▸ **Input**:

· · · · ·

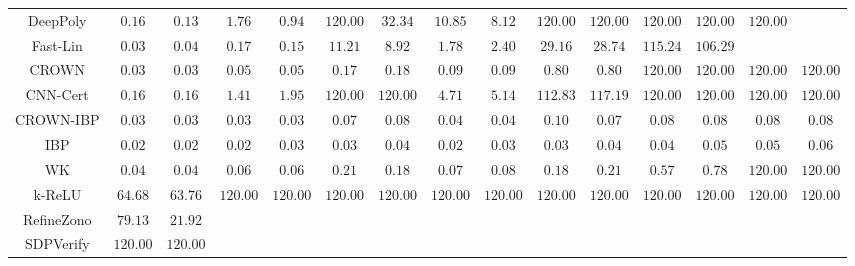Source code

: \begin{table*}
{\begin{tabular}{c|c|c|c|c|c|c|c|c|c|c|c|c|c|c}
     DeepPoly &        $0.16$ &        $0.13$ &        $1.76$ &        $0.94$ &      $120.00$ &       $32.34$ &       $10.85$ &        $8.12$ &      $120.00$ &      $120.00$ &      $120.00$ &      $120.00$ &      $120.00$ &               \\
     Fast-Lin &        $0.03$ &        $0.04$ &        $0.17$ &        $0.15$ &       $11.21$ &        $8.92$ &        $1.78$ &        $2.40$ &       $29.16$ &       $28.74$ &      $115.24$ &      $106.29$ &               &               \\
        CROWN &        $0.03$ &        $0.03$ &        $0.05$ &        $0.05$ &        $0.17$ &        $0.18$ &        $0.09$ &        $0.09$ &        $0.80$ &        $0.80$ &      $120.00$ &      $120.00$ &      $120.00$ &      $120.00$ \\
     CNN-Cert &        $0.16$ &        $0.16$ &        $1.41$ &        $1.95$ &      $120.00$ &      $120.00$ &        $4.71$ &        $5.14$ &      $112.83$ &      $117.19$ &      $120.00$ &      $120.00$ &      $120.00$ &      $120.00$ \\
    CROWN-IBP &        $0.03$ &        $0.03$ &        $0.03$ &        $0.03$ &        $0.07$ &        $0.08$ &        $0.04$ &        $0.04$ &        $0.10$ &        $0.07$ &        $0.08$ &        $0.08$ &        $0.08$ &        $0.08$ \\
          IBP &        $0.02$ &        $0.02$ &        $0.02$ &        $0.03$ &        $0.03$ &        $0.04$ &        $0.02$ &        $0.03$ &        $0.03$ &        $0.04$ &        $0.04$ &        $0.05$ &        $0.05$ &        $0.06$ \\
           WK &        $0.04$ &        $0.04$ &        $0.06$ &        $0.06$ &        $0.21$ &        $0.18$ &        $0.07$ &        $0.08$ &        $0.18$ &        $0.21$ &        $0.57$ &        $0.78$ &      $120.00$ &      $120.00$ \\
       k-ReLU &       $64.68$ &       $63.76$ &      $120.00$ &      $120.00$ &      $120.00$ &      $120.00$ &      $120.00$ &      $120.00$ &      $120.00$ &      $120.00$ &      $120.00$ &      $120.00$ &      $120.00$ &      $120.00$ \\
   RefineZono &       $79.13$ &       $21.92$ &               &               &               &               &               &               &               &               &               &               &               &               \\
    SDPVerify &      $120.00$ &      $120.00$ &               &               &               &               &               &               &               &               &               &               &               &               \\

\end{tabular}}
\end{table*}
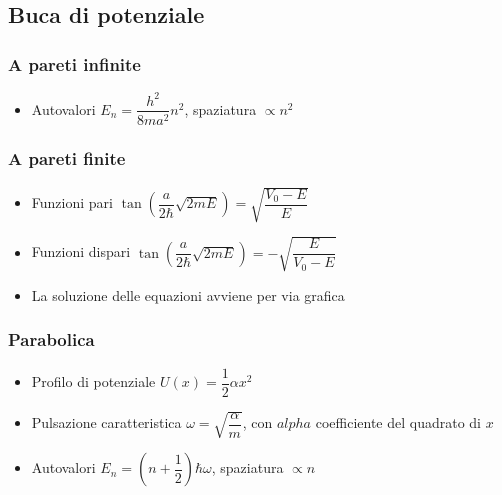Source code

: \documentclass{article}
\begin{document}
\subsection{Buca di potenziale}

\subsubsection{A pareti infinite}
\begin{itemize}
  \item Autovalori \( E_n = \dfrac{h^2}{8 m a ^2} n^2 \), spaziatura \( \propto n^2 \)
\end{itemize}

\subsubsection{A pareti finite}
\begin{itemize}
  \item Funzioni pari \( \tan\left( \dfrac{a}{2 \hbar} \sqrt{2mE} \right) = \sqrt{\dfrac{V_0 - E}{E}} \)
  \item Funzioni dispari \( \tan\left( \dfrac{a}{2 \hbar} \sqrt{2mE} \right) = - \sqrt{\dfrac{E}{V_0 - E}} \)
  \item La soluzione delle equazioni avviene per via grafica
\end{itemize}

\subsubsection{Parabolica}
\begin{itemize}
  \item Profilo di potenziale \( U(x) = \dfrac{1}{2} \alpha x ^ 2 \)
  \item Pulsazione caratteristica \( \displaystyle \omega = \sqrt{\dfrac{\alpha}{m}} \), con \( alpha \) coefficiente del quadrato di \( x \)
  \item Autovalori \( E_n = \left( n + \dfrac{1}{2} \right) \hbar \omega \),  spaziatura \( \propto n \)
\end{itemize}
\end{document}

· · · · ·

Please go through the listing and return each line that has "left" in it.

▸ **Problem solution**:
  \item Funzioni pari \( \tan\left( \dfrac{a}{2 \hbar} \sqrt{2mE} \right) = \sqrt{\dfrac{V_0 - E}{E}} \)
  \item Funzioni dispari \( \tan\left( \dfrac{a}{2 \hbar} \sqrt{2mE} \right) = - \sqrt{\dfrac{E}{V_0 - E}} \)
  \item Autovalori \( E_n = \left( n + \dfrac{1}{2} \right) \hbar \omega \),  spaziatura \( \propto n \)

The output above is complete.